THE CRYING DESERVES ITS OWN FUCKING PARAGRAPH OKAY CUS DAMN. Never have I ever cried as much as I did this summer. As a rule, I do have little cries every so often but then I feel better and I don’t need to cry again for a while. These little cries are mostly hormonal and they tend to happen around tiny animals, miniature bottles of shampoo in Boots, and when I think about the fact I’ll probably (gotta keep that hope) never go to space. This summer though, my brain threw a lil curveball and I cried every day for weeks on end. Literally every day. Sometimes it didn’t even need a trigger. It became quite funny for me and my sister (who I can always laugh with even in the most fucked up situations), because I was soooo bloody boooored of ugly crying on the sofa and then seeing my sister’s reaction as she emerged from her room to see a small, reddened piglet perched on the sofa wearing a t-shirt soaked in tears. It just got annoying. The depression and the OCD symptoms were problematic, but the CRYING dude. It was completely out of my control and embarrassing. It was also infuriating because it wasn’t relieving or productive in any way whatsoever – all I got out of it were migraines and swollen eyes. Shit deal if you ask me. I’m not sure if it was the OCD, the depression, a side-effect in itself, or the serotonin changes going on in my brain but I thank the Gods every single day that it’s stopped.

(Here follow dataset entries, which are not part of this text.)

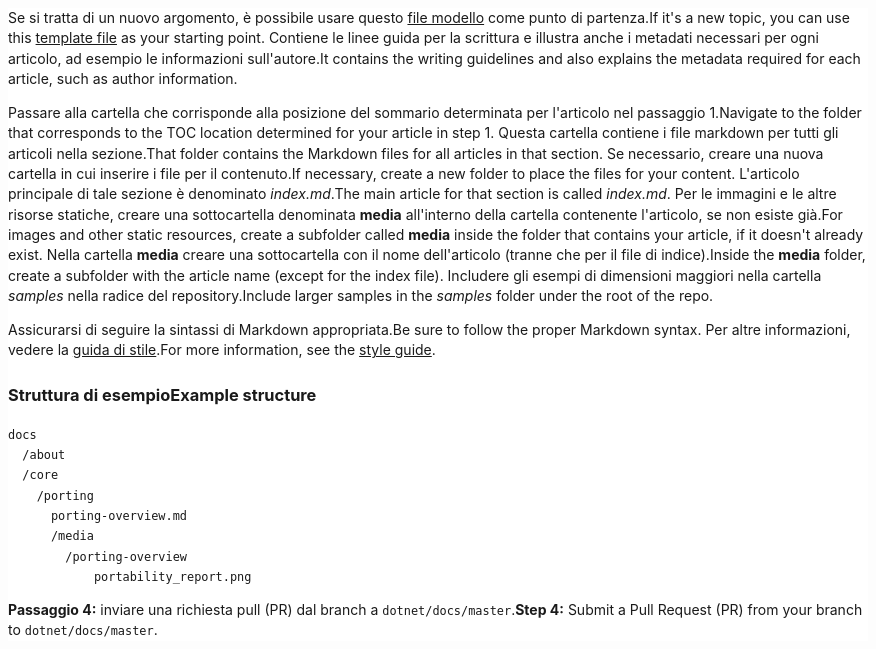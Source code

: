 <span data-ttu-id="0b164-147">Se si tratta di un nuovo argomento, è possibile usare questo [file modello](./styleguide/template.md) come punto di partenza.</span><span class="sxs-lookup"><span data-stu-id="0b164-147">If it's a new topic, you can use this [template file](./styleguide/template.md) as your starting point.</span></span> <span data-ttu-id="0b164-148">Contiene le linee guida per la scrittura e illustra anche i metadati necessari per ogni articolo, ad esempio le informazioni sull'autore.</span><span class="sxs-lookup"><span data-stu-id="0b164-148">It contains the writing guidelines and also explains the metadata required for each article, such as author information.</span></span>

<span data-ttu-id="0b164-149">Passare alla cartella che corrisponde alla posizione del sommario determinata per l'articolo nel passaggio 1.</span><span class="sxs-lookup"><span data-stu-id="0b164-149">Navigate to the folder that corresponds to the TOC location determined for your article in step 1.</span></span>
<span data-ttu-id="0b164-150">Questa cartella contiene i file markdown per tutti gli articoli nella sezione.</span><span class="sxs-lookup"><span data-stu-id="0b164-150">That folder contains the Markdown files for all articles in that section.</span></span>
<span data-ttu-id="0b164-151">Se necessario, creare una nuova cartella in cui inserire i file per il contenuto.</span><span class="sxs-lookup"><span data-stu-id="0b164-151">If necessary, create a new folder to place the files for your content.</span></span> <span data-ttu-id="0b164-152">L'articolo principale di tale sezione è denominato *index.md*.</span><span class="sxs-lookup"><span data-stu-id="0b164-152">The main article for that section is called *index.md*.</span></span>
<span data-ttu-id="0b164-153">Per le immagini e le altre risorse statiche, creare una sottocartella denominata **media** all'interno della cartella contenente l'articolo, se non esiste già.</span><span class="sxs-lookup"><span data-stu-id="0b164-153">For images and other static resources, create a subfolder called **media** inside the folder that contains your article, if it doesn't already exist.</span></span> <span data-ttu-id="0b164-154">Nella cartella **media** creare una sottocartella con il nome dell'articolo (tranne che per il file di indice).</span><span class="sxs-lookup"><span data-stu-id="0b164-154">Inside the **media** folder, create a subfolder with the article name (except for the index file).</span></span>
<span data-ttu-id="0b164-155">Includere gli esempi di dimensioni maggiori nella cartella *samples* nella radice del repository.</span><span class="sxs-lookup"><span data-stu-id="0b164-155">Include larger samples in the *samples* folder under the root of the repo.</span></span>

<span data-ttu-id="0b164-156">Assicurarsi di seguire la sintassi di Markdown appropriata.</span><span class="sxs-lookup"><span data-stu-id="0b164-156">Be sure to follow the proper Markdown syntax.</span></span> <span data-ttu-id="0b164-157">Per altre informazioni, vedere la [guida di stile](./styleguide/template.md).</span><span class="sxs-lookup"><span data-stu-id="0b164-157">For more information, see the [style guide](./styleguide/template.md).</span></span>

### <a name="example-structure"></a><span data-ttu-id="0b164-158">Struttura di esempio</span><span class="sxs-lookup"><span data-stu-id="0b164-158">Example structure</span></span>

    docs
      /about
      /core
        /porting
          porting-overview.md
          /media
            /porting-overview
                portability_report.png

<span data-ttu-id="0b164-159">**Passaggio 4:** inviare una richiesta pull (PR) dal branch a `dotnet/docs/master`.</span><span class="sxs-lookup"><span data-stu-id="0b164-159">**Step 4:** Submit a Pull Request (PR) from your branch to `dotnet/docs/master`.</span></span>
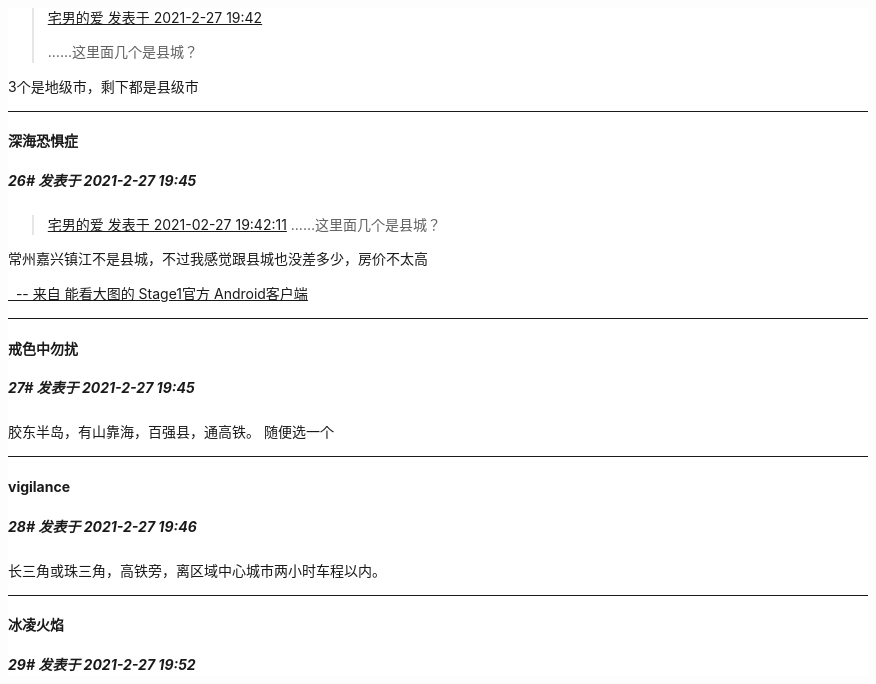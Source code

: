 

<blockquote><a href="httphttps://bbs.saraba1st.com/2b/forum.php?mod=redirect&amp;goto=findpost&amp;pid=50460451&amp;ptid=1990092" target="_blank">宅男的爱 发表于 2021-2-27 19:42</a>

……这里面几个是县城？</blockquote>
3个是地级市，剩下都是县级市







*****

####  深海恐惧症  
##### 26#       发表于 2021-2-27 19:45



<blockquote><a href="httphttps://bbs.saraba1st.com/2b/forum.php?mod=redirect&amp;goto=findpost&amp;pid=50460451&amp;ptid=1990092" target="_blank">宅男的爱 发表于 2021-02-27 19:42:11</a>
……这里面几个是县城？</blockquote>常州嘉兴镇江不是县城，不过我感觉跟县城也没差多少，房价不太高

[  -- 来自 能看大图的 Stage1官方 Android客户端](https://www.coolapk.com/apk/140634)







*****

####  戒色中勿扰  
##### 27#       发表于 2021-2-27 19:45




胶东半岛，有山靠海，百强县，通高铁。
随便选一个







*****

####  vigilance  
##### 28#       发表于 2021-2-27 19:46




长三角或珠三角，高铁旁，离区域中心城市两小时车程以内。







*****

####  冰凌火焰  
##### 29#       发表于 2021-2-27 19:52
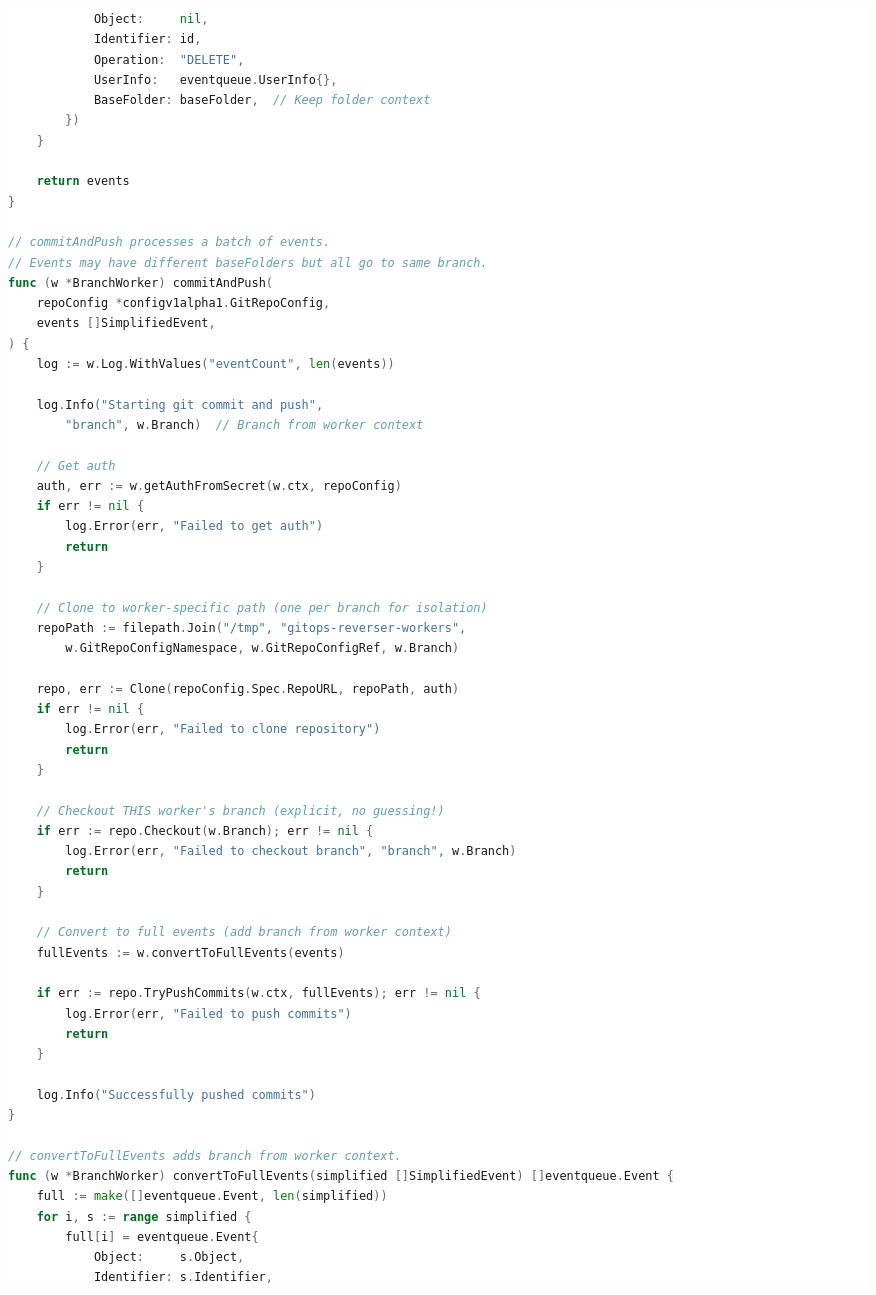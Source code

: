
 ```go
            Object:     nil,
            Identifier: id,
            Operation:  "DELETE",
            UserInfo:   eventqueue.UserInfo{},
            BaseFolder: baseFolder,  // Keep folder context
        })
    }
    
    return events
}

// commitAndPush processes a batch of events.
// Events may have different baseFolders but all go to same branch.
func (w *BranchWorker) commitAndPush(
    repoConfig *configv1alpha1.GitRepoConfig,
    events []SimplifiedEvent,
) {
    log := w.Log.WithValues("eventCount", len(events))
    
    log.Info("Starting git commit and push",
        "branch", w.Branch)  // Branch from worker context
    
    // Get auth
    auth, err := w.getAuthFromSecret(w.ctx, repoConfig)
    if err != nil {
        log.Error(err, "Failed to get auth")
        return
    }
    
    // Clone to worker-specific path (one per branch for isolation)
    repoPath := filepath.Join("/tmp", "gitops-reverser-workers",
        w.GitRepoConfigNamespace, w.GitRepoConfigRef, w.Branch)
    
    repo, err := Clone(repoConfig.Spec.RepoURL, repoPath, auth)
    if err != nil {
        log.Error(err, "Failed to clone repository")
        return
    }
    
    // Checkout THIS worker's branch (explicit, no guessing!)
    if err := repo.Checkout(w.Branch); err != nil {
        log.Error(err, "Failed to checkout branch", "branch", w.Branch)
        return
    }
    
    // Convert to full events (add branch from worker context)
    fullEvents := w.convertToFullEvents(events)
    
    if err := repo.TryPushCommits(w.ctx, fullEvents); err != nil {
        log.Error(err, "Failed to push commits")
        return
    }
    
    log.Info("Successfully pushed commits")
}

// convertToFullEvents adds branch from worker context.
func (w *BranchWorker) convertToFullEvents(simplified []SimplifiedEvent) []eventqueue.Event {
    full := make([]eventqueue.Event, len(simplified))
    for i, s := range simplified {
        full[i] = eventqueue.Event{
            Object:     s.Object,
            Identifier: s.Identifier,
```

Some of the other side-effects are still lingering but I think it takes a long time (for me personally) to settle into new medications and patterns. I’ve just started another course of intensive CBT, which has left my head feeling all scribbly and confused again as I try to make sense of my faulty thought patterns and their origins. Luckily I was prepared for this confusion because it happened before. I’m really hoping I have that moment of clarity and relief (aka a braingasm) that I’ve achieved during CBT in the past. I feel that I’m at least over the hump of the relapse, and that I can start 2020 in a better headspace than 2019. I really really really didn’t want to write this post but writing it has been cathartic and logic-inducing (soz if it wasn’t very clear or coherent). I think that perhaps the next relapse won’t be as daunting because I don’t have high expectations this time in terms of staying in my current headspace. Relapse is a thing that’s present in the back of my mind now, and it won’t scare me so much next time.
Until then… “There’s no point in worrying about something that hasn’t even happened yet.”